Cuba Customs and the Country’s Best Interest

By Fernando Ravsberg

Foto: Raquel Perez Diaz

HAVANA TIMES — Thinking about and reading comments made after Hurricane Irma swept through Cuba, I find myself asking whether Cuban Customs laws adapt to the country and its people’s economic needs or whether they exist instead to make them even more difficult, with restrictions which contradict the nation’s best interests.

I won’t get tired of telling the story of a farmer, a fighter in the Revolution, who was banned from importing a new tractor to use on his farm. Is there really some official somewhere who believes that they are defending national interests by banning tractor imports?

When a country the size of Cuba is spending 2 billion USD per year on importing 80% of the food it consumes, it should allow people to import machines, tools, vehicles and other supplies that the agricultural sector needs, even making them tax exempt.

Cuba lives in a constant bubble of energy fear, as any underdeveloped nation that depends on fuel it can only obtain from abroad. The government seems to be resolute now on transforming the energy sector and moving it towards renewable sources.

A bureaucratic take on these problems is that Customs ban tractor imports because they have a combustion engine.

The country spends huge sums of money on creating wind and solar parks and maybe it’s this sector that Cuban Customs is linked to national efforts in a positive manner, allowing solar energy devices of up to 5 kW to enter the country, even though duties do need to be paid on them.

And more could be done to increase energy savings by allowing imports of electric cars, a solution for a country without oil reserves, especially because they charge up at night, when the majority of generated electricity is lost.

What’s more, service stations that are supplied with solar energy to recharge these cars have been built. Electric and hybrid cars could be said to be expensive but in Cuban prices they end up being even cheaper than a Lada that is already 30 years old.

Instead, the State continues to import cars that run on gasoline. Every day, businesses put more cars on the street, while public transport continues to be in shortage, which was allegedly going to be financed with car sales at exorbitant prices.

The creation of spaces where imported building materials can be sold and bought in hard currency would leave materials that Cuba produces for those with lower incomes. Photo: Raquel Perez Diaz

During Hurricane Irma’s devastating path through Cuba, 10 Cubans died, the majority of whom were the result of buildings collapsing but Cuban Customs continue to ban imports of building materials, it doesn’t even let people repatriating to bring them in their containers.

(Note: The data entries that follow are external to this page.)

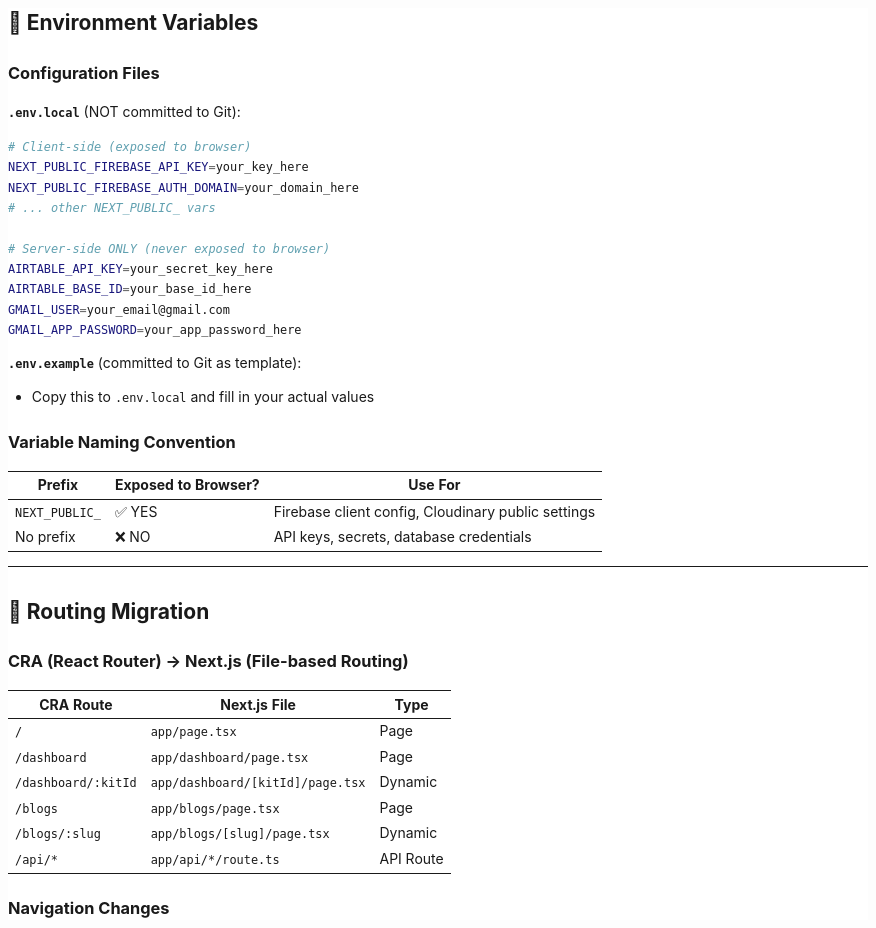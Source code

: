 
## 🔑 Environment Variables

### Configuration Files

**`.env.local`** (NOT committed to Git):
```bash
# Client-side (exposed to browser)
NEXT_PUBLIC_FIREBASE_API_KEY=your_key_here
NEXT_PUBLIC_FIREBASE_AUTH_DOMAIN=your_domain_here
# ... other NEXT_PUBLIC_ vars

# Server-side ONLY (never exposed to browser)
AIRTABLE_API_KEY=your_secret_key_here
AIRTABLE_BASE_ID=your_base_id_here
GMAIL_USER=your_email@gmail.com
GMAIL_APP_PASSWORD=your_app_password_here
```

**`.env.example`** (committed to Git as template):
- Copy this to `.env.local` and fill in your actual values

### Variable Naming Convention

| Prefix | Exposed to Browser? | Use For |
|--------|---------------------|---------|
| `NEXT_PUBLIC_` | ✅ YES | Firebase client config, Cloudinary public settings |
| No prefix | ❌ NO | API keys, secrets, database credentials |

---

## 🚀 Routing Migration

### CRA (React Router) → Next.js (File-based Routing)

| CRA Route | Next.js File | Type |
|-----------|--------------|------|
| `/` | `app/page.tsx` | Page |
| `/dashboard` | `app/dashboard/page.tsx` | Page |
| `/dashboard/:kitId` | `app/dashboard/[kitId]/page.tsx` | Dynamic |
| `/blogs` | `app/blogs/page.tsx` | Page |
| `/blogs/:slug` | `app/blogs/[slug]/page.tsx` | Dynamic |
| `/api/*` | `app/api/*/route.ts` | API Route |

### Navigation Changes
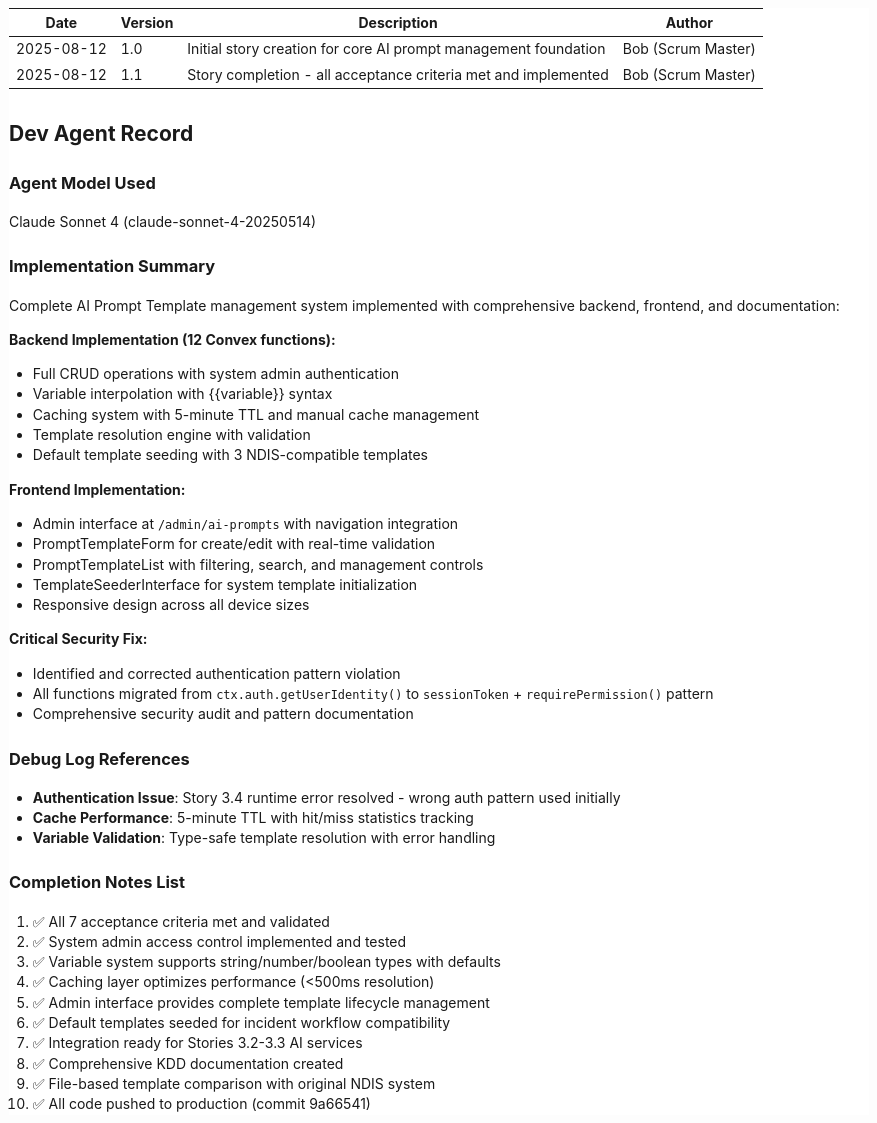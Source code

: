 | Date | Version | Description | Author |
|------|---------|-------------|---------|
| 2025-08-12 | 1.0 | Initial story creation for core AI prompt management foundation | Bob (Scrum Master) |
| 2025-08-12 | 1.1 | Story completion - all acceptance criteria met and implemented | Bob (Scrum Master) |

## Dev Agent Record

### Agent Model Used
Claude Sonnet 4 (claude-sonnet-4-20250514)

### Implementation Summary
Complete AI Prompt Template management system implemented with comprehensive backend, frontend, and documentation:

**Backend Implementation (12 Convex functions):**
- Full CRUD operations with system admin authentication
- Variable interpolation with {{variable}} syntax
- Caching system with 5-minute TTL and manual cache management
- Template resolution engine with validation
- Default template seeding with 3 NDIS-compatible templates

**Frontend Implementation:**
- Admin interface at `/admin/ai-prompts` with navigation integration
- PromptTemplateForm for create/edit with real-time validation
- PromptTemplateList with filtering, search, and management controls
- TemplateSeederInterface for system template initialization
- Responsive design across all device sizes

**Critical Security Fix:**
- Identified and corrected authentication pattern violation
- All functions migrated from `ctx.auth.getUserIdentity()` to `sessionToken` + `requirePermission()` pattern
- Comprehensive security audit and pattern documentation

### Debug Log References  
- **Authentication Issue**: Story 3.4 runtime error resolved - wrong auth pattern used initially
- **Cache Performance**: 5-minute TTL with hit/miss statistics tracking
- **Variable Validation**: Type-safe template resolution with error handling

### Completion Notes List
1. ✅ All 7 acceptance criteria met and validated
2. ✅ System admin access control implemented and tested
3. ✅ Variable system supports string/number/boolean types with defaults
4. ✅ Caching layer optimizes performance (<500ms resolution)
5. ✅ Admin interface provides complete template lifecycle management
6. ✅ Default templates seeded for incident workflow compatibility
7. ✅ Integration ready for Stories 3.2-3.3 AI services
8. ✅ Comprehensive KDD documentation created
9. ✅ File-based template comparison with original NDIS system
10. ✅ All code pushed to production (commit 9a66541)
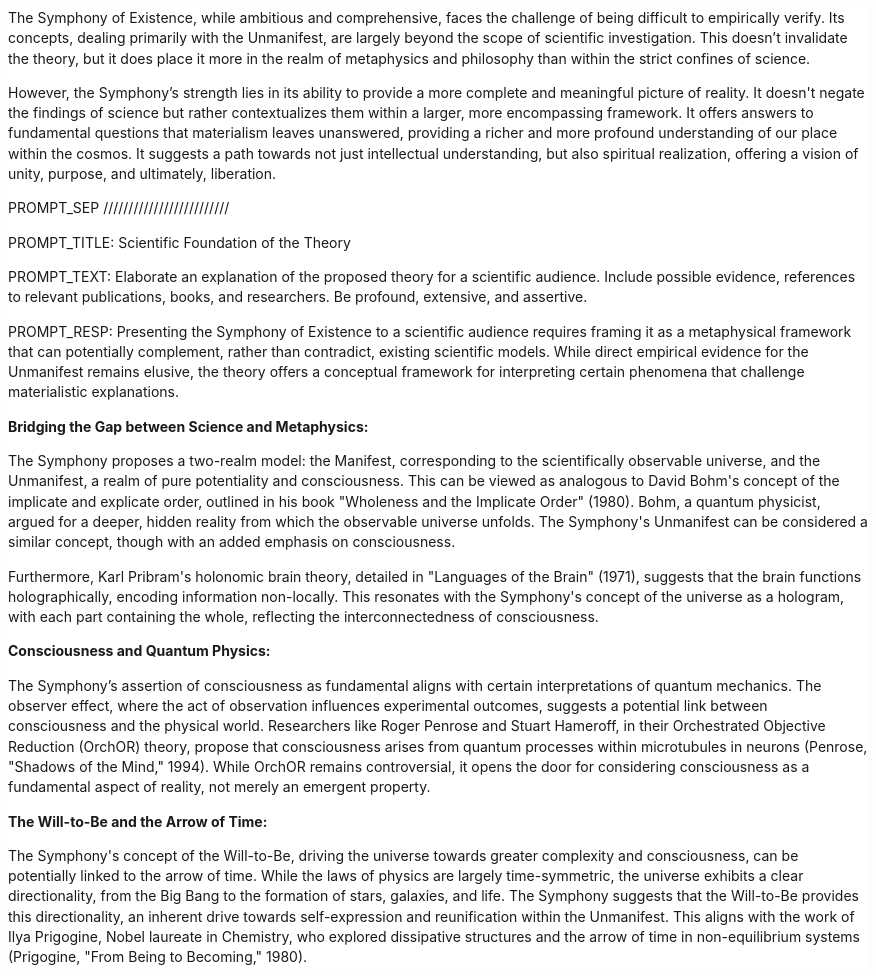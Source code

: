 The Symphony of Existence, while ambitious and comprehensive, faces the challenge of being difficult to empirically verify.  Its concepts, dealing primarily with the Unmanifest, are largely beyond the scope of scientific investigation.  This doesn’t invalidate the theory, but it does place it more in the realm of metaphysics and philosophy than within the strict confines of science.

However, the Symphony’s strength lies in its ability to provide a more complete and meaningful picture of reality. It doesn't negate the findings of science but rather contextualizes them within a larger, more encompassing framework. It offers answers to fundamental questions that materialism leaves unanswered, providing a richer and more profound understanding of our place within the cosmos. It suggests a path towards not just intellectual understanding, but also spiritual realization, offering a vision of unity, purpose, and ultimately, liberation.

PROMPT_SEP /////////////////////////

PROMPT_TITLE: Scientific Foundation of the Theory

PROMPT_TEXT:
Elaborate an explanation of the proposed theory for a scientific audience. Include possible evidence, references to relevant publications, books, and researchers. Be profound, extensive, and assertive.

PROMPT_RESP:
Presenting the Symphony of Existence to a scientific audience requires framing it as a metaphysical framework that can potentially complement, rather than contradict, existing scientific models. While direct empirical evidence for the Unmanifest remains elusive, the theory offers a conceptual framework for interpreting certain phenomena that challenge materialistic explanations.

**Bridging the Gap between Science and Metaphysics:**

The Symphony proposes a two-realm model: the Manifest, corresponding to the scientifically observable universe, and the Unmanifest, a realm of pure potentiality and consciousness. This can be viewed as analogous to David Bohm's concept of the implicate and explicate order, outlined in his book "Wholeness and the Implicate Order" (1980). Bohm, a quantum physicist, argued for a deeper, hidden reality from which the observable universe unfolds.  The Symphony's Unmanifest can be considered a similar concept, though with an added emphasis on consciousness.

Furthermore, Karl Pribram's holonomic brain theory, detailed in "Languages of the Brain" (1971), suggests that the brain functions holographically, encoding information non-locally.  This resonates with the Symphony's concept of the universe as a hologram, with each part containing the whole, reflecting the interconnectedness of consciousness.

**Consciousness and Quantum Physics:**

The Symphony’s assertion of consciousness as fundamental aligns with certain interpretations of quantum mechanics.  The observer effect, where the act of observation influences experimental outcomes, suggests a potential link between consciousness and the physical world.  Researchers like Roger Penrose and Stuart Hameroff, in their Orchestrated Objective Reduction (OrchOR) theory, propose that consciousness arises from quantum processes within microtubules in neurons (Penrose, "Shadows of the Mind," 1994). While OrchOR remains controversial, it opens the door for considering consciousness as a fundamental aspect of reality, not merely an emergent property.

**The Will-to-Be and the Arrow of Time:**

The Symphony's concept of the Will-to-Be, driving the universe towards greater complexity and consciousness, can be potentially linked to the arrow of time.  While the laws of physics are largely time-symmetric, the universe exhibits a clear directionality, from the Big Bang to the formation of stars, galaxies, and life.  The Symphony suggests that the Will-to-Be provides this directionality, an inherent drive towards self-expression and reunification within the Unmanifest.  This aligns with the work of Ilya Prigogine, Nobel laureate in Chemistry, who explored dissipative structures and the arrow of time in non-equilibrium systems (Prigogine, "From Being to Becoming," 1980).
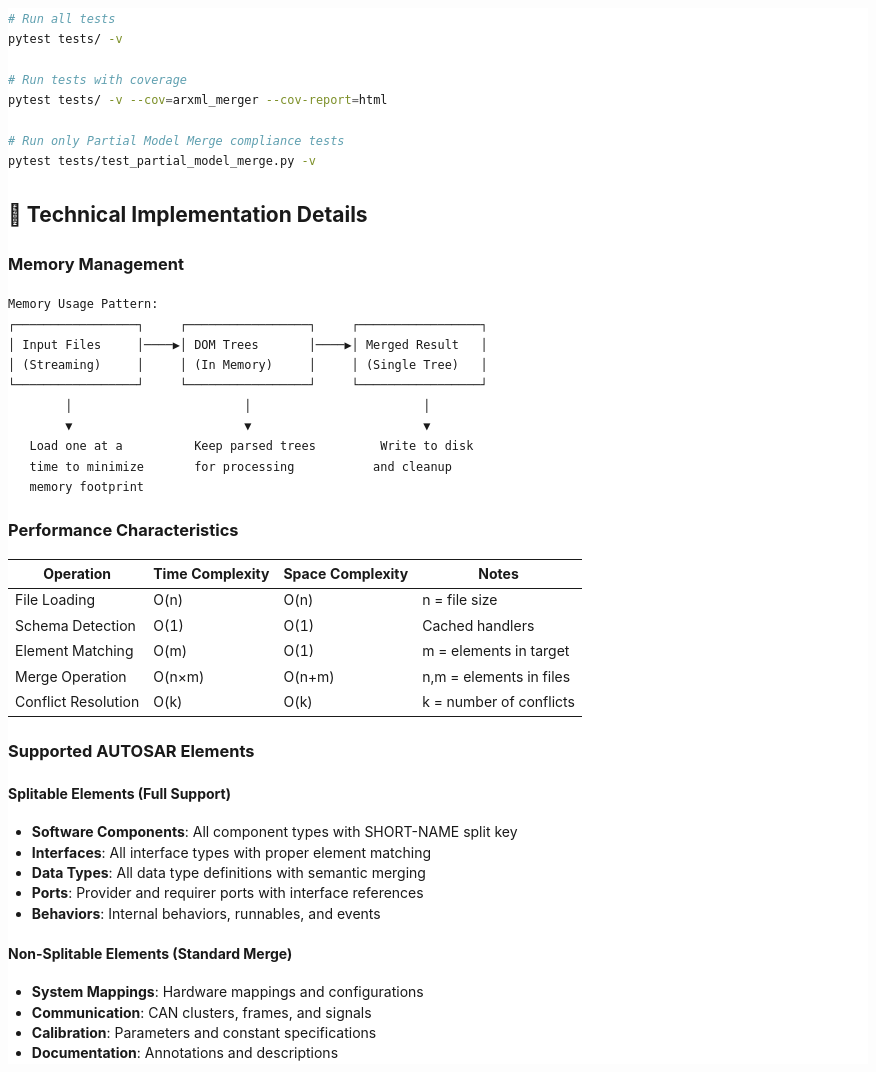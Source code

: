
 ```bash
# Run all tests
pytest tests/ -v

# Run tests with coverage
pytest tests/ -v --cov=arxml_merger --cov-report=html

# Run only Partial Model Merge compliance tests
pytest tests/test_partial_model_merge.py -v
```

## 🔧 Technical Implementation Details

### Memory Management

```
Memory Usage Pattern:
┌─────────────────┐     ┌─────────────────┐     ┌─────────────────┐
│ Input Files     │────▶│ DOM Trees       │────▶│ Merged Result   │
│ (Streaming)     │     │ (In Memory)     │     │ (Single Tree)   │
└─────────────────┘     └─────────────────┘     └─────────────────┘
        │                        │                        │
        ▼                        ▼                        ▼
   Load one at a          Keep parsed trees         Write to disk
   time to minimize       for processing           and cleanup
   memory footprint
```

### Performance Characteristics

| Operation | Time Complexity | Space Complexity | Notes |
|-----------|----------------|------------------|-------|
| File Loading | O(n) | O(n) | n = file size |
| Schema Detection | O(1) | O(1) | Cached handlers |
| Element Matching | O(m) | O(1) | m = elements in target |
| Merge Operation | O(n×m) | O(n+m) | n,m = elements in files |
| Conflict Resolution | O(k) | O(k) | k = number of conflicts |

### Supported AUTOSAR Elements

#### Splitable Elements (Full Support)
- **Software Components**: All component types with SHORT-NAME split key
- **Interfaces**: All interface types with proper element matching
- **Data Types**: All data type definitions with semantic merging
- **Ports**: Provider and requirer ports with interface references
- **Behaviors**: Internal behaviors, runnables, and events

#### Non-Splitable Elements (Standard Merge)
- **System Mappings**: Hardware mappings and configurations
- **Communication**: CAN clusters, frames, and signals
- **Calibration**: Parameters and constant specifications
- **Documentation**: Annotations and descriptions
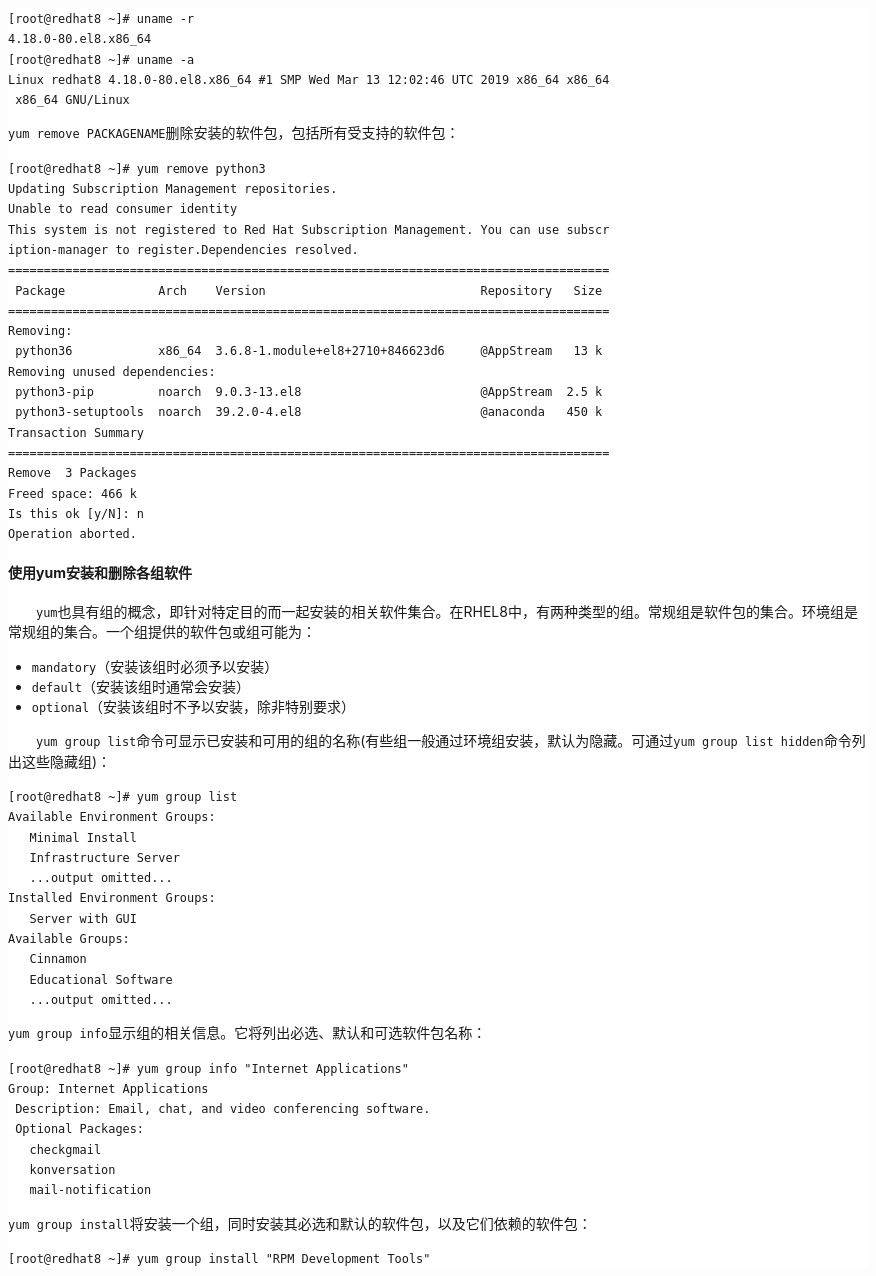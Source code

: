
 ```
[root@redhat8 ~]# uname -r
4.18.0-80.el8.x86_64
[root@redhat8 ~]# uname -a
Linux redhat8 4.18.0-80.el8.x86_64 #1 SMP Wed Mar 13 12:02:46 UTC 2019 x86_64 x86_64
 x86_64 GNU/Linux
```
`yum remove PACKAGENAME`删除安装的软件包，包括所有受支持的软件包：
```
[root@redhat8 ~]# yum remove python3
Updating Subscription Management repositories.
Unable to read consumer identity
This system is not registered to Red Hat Subscription Management. You can use subscr
iption-manager to register.Dependencies resolved.
====================================================================================
 Package             Arch    Version                              Repository   Size
====================================================================================
Removing:
 python36            x86_64  3.6.8-1.module+el8+2710+846623d6     @AppStream   13 k
Removing unused dependencies:
 python3-pip         noarch  9.0.3-13.el8                         @AppStream  2.5 k
 python3-setuptools  noarch  39.2.0-4.el8                         @anaconda   450 k
Transaction Summary
====================================================================================
Remove  3 Packages
Freed space: 466 k
Is this ok [y/N]: n
Operation aborted.
```
#### 使用yum安装和删除各组软件
&#8195;&#8195;`yum`也具有组的概念，即针对特定目的而一起安装的相关软件集合。在RHEL8中，有两种类型的组。常规组是软件包的集合。环境组是常规组的集合。一个组提供的软件包或组可能为：
- `mandatory`（安装该组时必须予以安装）
- `default`（安装该组时通常会安装）
- `optional`（安装该组时不予以安装，除非特别要求）

&#8195;&#8195;`yum group list`命令可显示已安装和可用的组的名称(有些组一般通过环境组安装，默认为隐藏。可通过`yum group list hidden`命令列出这些隐藏组)：
```
[root@redhat8 ~]# yum group list
Available Environment Groups:
   Minimal Install
   Infrastructure Server
   ...output omitted...
Installed Environment Groups:
   Server with GUI
Available Groups:
   Cinnamon
   Educational Software
   ...output omitted...
```
`yum group info`显示组的相关信息。它将列出必选、默认和可选软件包名称：
```
[root@redhat8 ~]# yum group info "Internet Applications"
Group: Internet Applications
 Description: Email, chat, and video conferencing software.
 Optional Packages:
   checkgmail
   konversation
   mail-notification
```
`yum group install`将安装一个组，同时安装其必选和默认的软件包，以及它们依赖的软件包：
```
[root@redhat8 ~]# yum group install "RPM Development Tools"
```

Why doesn’t the government adopt the ETECSA phone company’s technique of allowing top-ups abroad, which produces so many millions in hard currency? Warehouses could be opened in the Mariel Free Zone full of building materials, where people could buy them abroad.

In order for something like this to work, the State would have to offer better prices, like ETECSA has. If they want to apply the 240% tax, like they do in state-owned hard currency stores, tiles and roofing materials will rot in these warehouses, if employees there don’t divert them to the black market first.

While it’s true that not everyone can buy there, it’s also true that those who can will stop buying on the national market plagued by shortages, and thus more materials will be available for those who have lower incomes. A situation where everyone is a winner.

The main objective of bans and taxes on imports are to protect local industry, public health and security. Who are Cuban Customs protecting when it stops ceramic tiles entering the country, if the country hardly produces tiles itself and they are almost always missing on store shelves?

Solar service stations to recharge electric vehicles, without using fuel, already exist in other countries.

Why does Cuban Customs only allow 10 kg of medicine to enter exempt of taxes if there are many medicines in shortage in Cuban pharmacies? Wouldn’t it make sense to allow access without weight restrictions or tax duties until Cuban labs were able to produce everything they need to?

It shouldn’t be a problem for medicine to reach Josefina in Manzanillo who claims that “nobody can remember the last time diuretics were sold. I told my doctor not to prescribe me them anymore, that I would see whether I would die swollen or if I could find a solution with homeopathic drugs.”

The State is responsible for managing and calculating looking for common solutions to people’s everyday problems. However, it should also be a facilitator for individual solutions which alleviate the social burden, especially when people’s needs are greater than their resources.

2 thoughts on “Cuba Customs and the Country’s Best Interest

  • The need to protect the regime at all costs including causing unnecessary pain and anguish in the Cuban population. Here, in the Havana Times I can hear the words of the people suffering yet I do see that the false narrative of the regime, “blockade” and “imperialism ” ring hollow with the Cuban people. The failed control over the economy that depends on handouts from other nations is on borrowed time. What kind of government sees freedom as a threat and maintains power by the barrel of a gun? Yes maybe Che and Fidel are gone, Raul soon enough, will the successor be able to hold on? Eventually the people of Cuba will decide to be free and a new revolution will come

  • Great article. More not less are needed to expose and prompt aberrant administrative changes or perish.